How is your stewardship today? Are you a good member of your community? These might be interesting questions because I find very few people understand what stewardship means or why it is important. However, it is an essential aspect of Divine Community and we all should evaluate our roles as stewards.
What is a Steward?
A steward is one who has the responsibility for managing or looking after property or events. We have paid stewards who look after us in various situations but stewardship goes beyond what one is paid to do. The native tribes understood that human beings are stewards of the resources of Mother Earth. Most people see themselves as stewards for the property that they own. However, in a community, everyone must be a steward for everything they use if the community is to operate for the highest good of all.
Going to Webster’s Dictionary, stewardship is the careful and responsible management of something entrusted to one’s care. It is not just for what we own or for what we are paid to manage. It is for everything entrusted to our care. In unity and oneness, that means the property we use, the projects in which are participants, and the people of our community. And, our community does not stop with our family, our neighborhood, or our city.
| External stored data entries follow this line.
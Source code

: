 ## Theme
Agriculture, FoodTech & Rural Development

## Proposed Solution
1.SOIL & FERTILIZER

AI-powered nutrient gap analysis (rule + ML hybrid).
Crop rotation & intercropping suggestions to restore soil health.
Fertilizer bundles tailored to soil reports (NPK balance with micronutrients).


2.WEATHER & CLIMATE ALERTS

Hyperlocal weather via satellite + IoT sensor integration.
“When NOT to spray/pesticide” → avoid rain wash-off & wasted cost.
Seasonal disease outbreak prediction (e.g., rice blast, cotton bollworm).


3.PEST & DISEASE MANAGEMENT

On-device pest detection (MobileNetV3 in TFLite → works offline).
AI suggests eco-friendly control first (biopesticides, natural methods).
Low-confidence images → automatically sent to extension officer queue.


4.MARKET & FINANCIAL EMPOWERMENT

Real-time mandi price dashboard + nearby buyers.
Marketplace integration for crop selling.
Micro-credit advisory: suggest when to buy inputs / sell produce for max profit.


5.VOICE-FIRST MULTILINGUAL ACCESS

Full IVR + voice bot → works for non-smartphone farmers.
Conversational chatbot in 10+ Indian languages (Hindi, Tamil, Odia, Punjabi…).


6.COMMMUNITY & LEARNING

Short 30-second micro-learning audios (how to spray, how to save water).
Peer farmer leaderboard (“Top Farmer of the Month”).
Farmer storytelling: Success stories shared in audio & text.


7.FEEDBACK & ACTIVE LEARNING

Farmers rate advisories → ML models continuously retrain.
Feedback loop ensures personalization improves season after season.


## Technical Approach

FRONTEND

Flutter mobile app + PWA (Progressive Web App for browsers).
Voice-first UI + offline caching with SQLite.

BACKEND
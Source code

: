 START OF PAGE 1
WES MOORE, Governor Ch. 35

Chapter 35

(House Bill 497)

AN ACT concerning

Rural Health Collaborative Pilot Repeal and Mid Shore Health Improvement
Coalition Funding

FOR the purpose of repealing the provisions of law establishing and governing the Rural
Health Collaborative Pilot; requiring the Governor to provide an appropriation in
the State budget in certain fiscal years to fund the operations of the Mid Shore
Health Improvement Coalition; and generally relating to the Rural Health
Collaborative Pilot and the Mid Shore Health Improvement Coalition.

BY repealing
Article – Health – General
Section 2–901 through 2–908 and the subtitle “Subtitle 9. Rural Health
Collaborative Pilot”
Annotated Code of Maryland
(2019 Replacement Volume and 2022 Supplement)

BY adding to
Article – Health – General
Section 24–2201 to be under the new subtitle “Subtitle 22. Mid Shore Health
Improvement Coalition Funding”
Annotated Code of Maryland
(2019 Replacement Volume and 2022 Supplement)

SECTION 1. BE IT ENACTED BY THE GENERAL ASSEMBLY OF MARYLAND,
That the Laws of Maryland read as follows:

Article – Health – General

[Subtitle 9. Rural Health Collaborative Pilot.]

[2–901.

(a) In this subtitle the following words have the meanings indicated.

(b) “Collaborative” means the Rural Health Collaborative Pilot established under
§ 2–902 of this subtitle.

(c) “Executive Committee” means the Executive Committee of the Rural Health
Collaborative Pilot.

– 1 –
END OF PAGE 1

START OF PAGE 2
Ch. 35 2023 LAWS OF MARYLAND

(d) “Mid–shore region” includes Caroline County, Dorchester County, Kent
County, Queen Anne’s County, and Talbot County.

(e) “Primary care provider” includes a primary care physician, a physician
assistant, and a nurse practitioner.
It is our state, our country, and the world. We are brothers and sisters of humanity, we are citizens of this planet, and we are members of the universe. Our community extends all the way to Source.
Lack of Ownership Does Not Mean Lack of Stewardship
When I was in my early thirties, my husband I flew from North Carolina to Colorado for a vacation. Obviously, we rented a car. We went to a National Forest office for information on some hiking trails. The gal at the desk recommended a trail down a dirt road but she also asked if we had a 4-wheel drive vehicle. We reply that we were in a rental car. She smiled and said, “The same thing.” We all laughed. When my husband and I retold that story, our friends laughed, too.
What I thought was funny then is not funny now. When I rent or borrow a vehicle, I am a steward for that vehicle. I am as responsible for taking care of that property as if I owned it. Lack of ownership does not mean lack of responsibility. It can be an easy excuse not to take care of something but there are no true excuses for lack of stewardship. If we do not want other people to trash our property, why is it okay to trash someone else’s?
As I travel the United States, it is easy to see those who treat the world with respect and those who do not. I am enheartened when I hear parents teaching their children to clean up after themselves, to be neat, and to be respectful. I must allow and detach when I hear parents tell their children to leave their trash because someone else will clean it up. I can only practice stewardship for myself, not for the world.
Stewardship and Community
A community works when everyone in the community works for the highest good of all. This includes stewardship. Stewardship is a form of giving that encompasses honor, respect, compassion, caring, and reverence. Since everything is a mirror, lack of stewardship reflects a lack of those qualities within ourselves.
Hopefully, you are already a great steward and these qualities shine within you. But, can you also allow and detach when others are not? It’s always something, isn’t it?
Image from pixabay.com
Thank you, Marsha. A very good reminder to allow and detach when I am in judgement of someone else, for any reason. There is always something to learn.
It’s not always as easy as we would like it to be, is it? LOVE.